In my experience most religious people are interpretationists of either the extreme kind who deny any possible explanation for human, especially religious, experience; or they tolerate a level of explanation but place certain types of experience forever beyond the reach of empiricism and factual knowledge (my Buddhist teacher Sangharakshita is overtly in this camp I would say). Religious people are wary of explanation which they see as 'cold', and as 'killing the magic'. They speak of scientists 'explaining away' their beliefs. The danger religious people see is that science, in explaining human religious behaviour, will destroy the things they value about their religious practices and communities. And on past evidence this is not an unreasonable fear as explanationists are often insensitive to values.

It's clear that the extreme approaches are not always helpful. Although both have had their successes, they have tended to polarise the discussion about religion and stymie communication and understanding. The point that Lawson and McCauley wish to make is that there is a way to combine both interpretation and explanation without privileging or banishing one or the other, and that in effect we all do it anyway. They point out that in fact explanation and interpretation are different cognitive tasks.

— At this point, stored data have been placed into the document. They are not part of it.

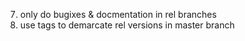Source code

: 7. only do bugixes & docmentation in rel branches
8. use tags to demarcate rel versions in master branch
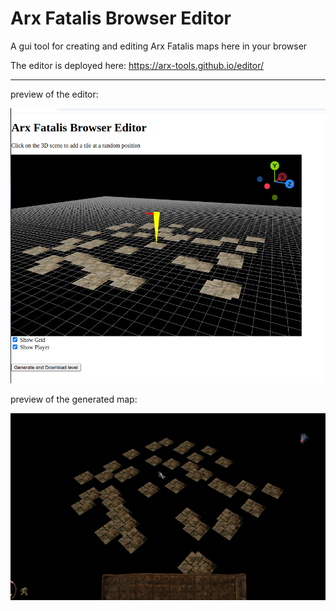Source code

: # Arx Fatalis Browser Editor

A gui tool for creating and editing Arx Fatalis maps here in your browser

The editor is deployed here: https://arx-tools.github.io/editor/

---

preview of the editor:

![Preview of the editor](editor-preview.jpg?raw=true 'Preview of the editor')

preview of the generated map:

![Preview of the generated map](map-preview.jpg?raw=true 'Preview of the generated map')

"When people seek better interpretations they attempt to employ the categories they have in better ways. By contrast, when people seek better explanations they go beyond the rearrangement of categories; the generate new theories which will, if successful, replace or even eliminate the conceptual scheme with which they presently operate." (p.29)

Interpretation presupposes a body of explanation (of facts and laws), and seeks to (re)organise empirical knowledge. Explanation always contains an element of interpretation, but successful explanations winnow and increase knowledge. The two processes are not mutually exclusive, but interrelated, and both are necessary.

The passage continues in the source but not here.